Go through the records and copy each line where the word "article" occurs.

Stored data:

....

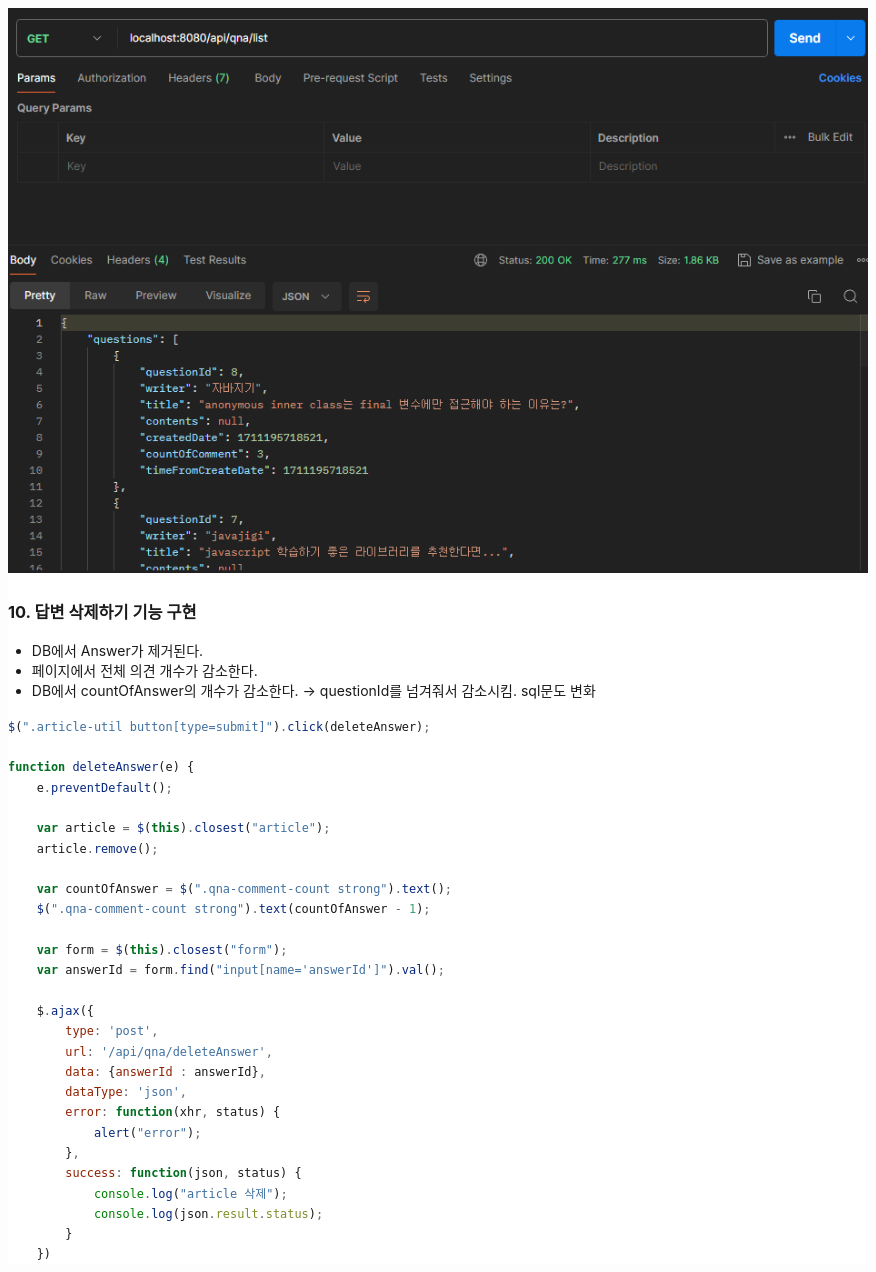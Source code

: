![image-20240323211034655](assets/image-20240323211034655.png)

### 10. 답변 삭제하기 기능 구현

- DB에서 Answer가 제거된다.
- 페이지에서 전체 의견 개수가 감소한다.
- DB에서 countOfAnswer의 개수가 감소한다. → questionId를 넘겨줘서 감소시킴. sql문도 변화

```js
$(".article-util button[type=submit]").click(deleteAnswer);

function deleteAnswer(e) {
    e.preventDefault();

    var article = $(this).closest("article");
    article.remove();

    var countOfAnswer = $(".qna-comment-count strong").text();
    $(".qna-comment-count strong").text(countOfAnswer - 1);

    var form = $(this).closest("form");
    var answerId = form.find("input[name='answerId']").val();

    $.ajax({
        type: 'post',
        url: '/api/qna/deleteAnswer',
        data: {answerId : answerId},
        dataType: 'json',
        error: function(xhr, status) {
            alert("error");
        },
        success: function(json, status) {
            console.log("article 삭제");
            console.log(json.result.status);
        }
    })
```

....

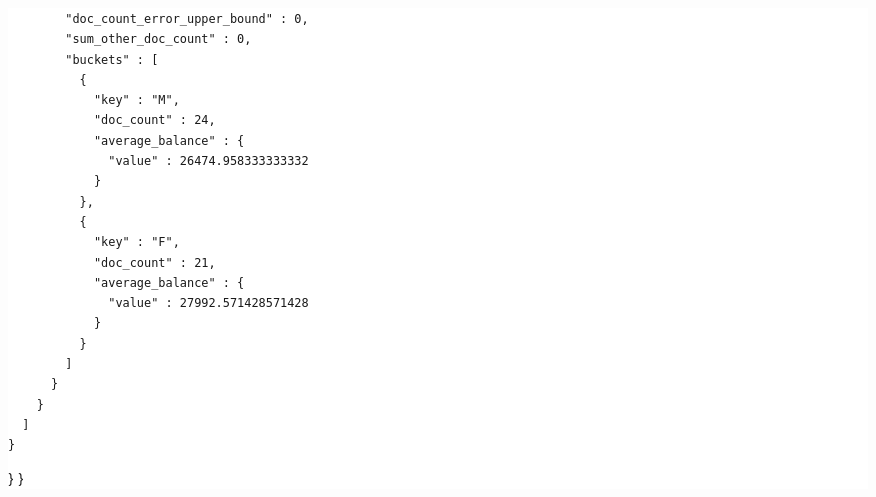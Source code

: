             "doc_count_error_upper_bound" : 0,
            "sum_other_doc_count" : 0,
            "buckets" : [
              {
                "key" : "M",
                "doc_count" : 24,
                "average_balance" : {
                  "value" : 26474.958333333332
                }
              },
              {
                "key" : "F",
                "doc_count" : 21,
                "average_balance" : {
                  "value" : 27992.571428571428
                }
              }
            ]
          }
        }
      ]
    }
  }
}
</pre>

....

Response to the exercise |
$(".article-util button[type=submit]").click(deleteAnswer);
    var article = $(this).closest("article");
    article.remove();
            console.log("article 삭제");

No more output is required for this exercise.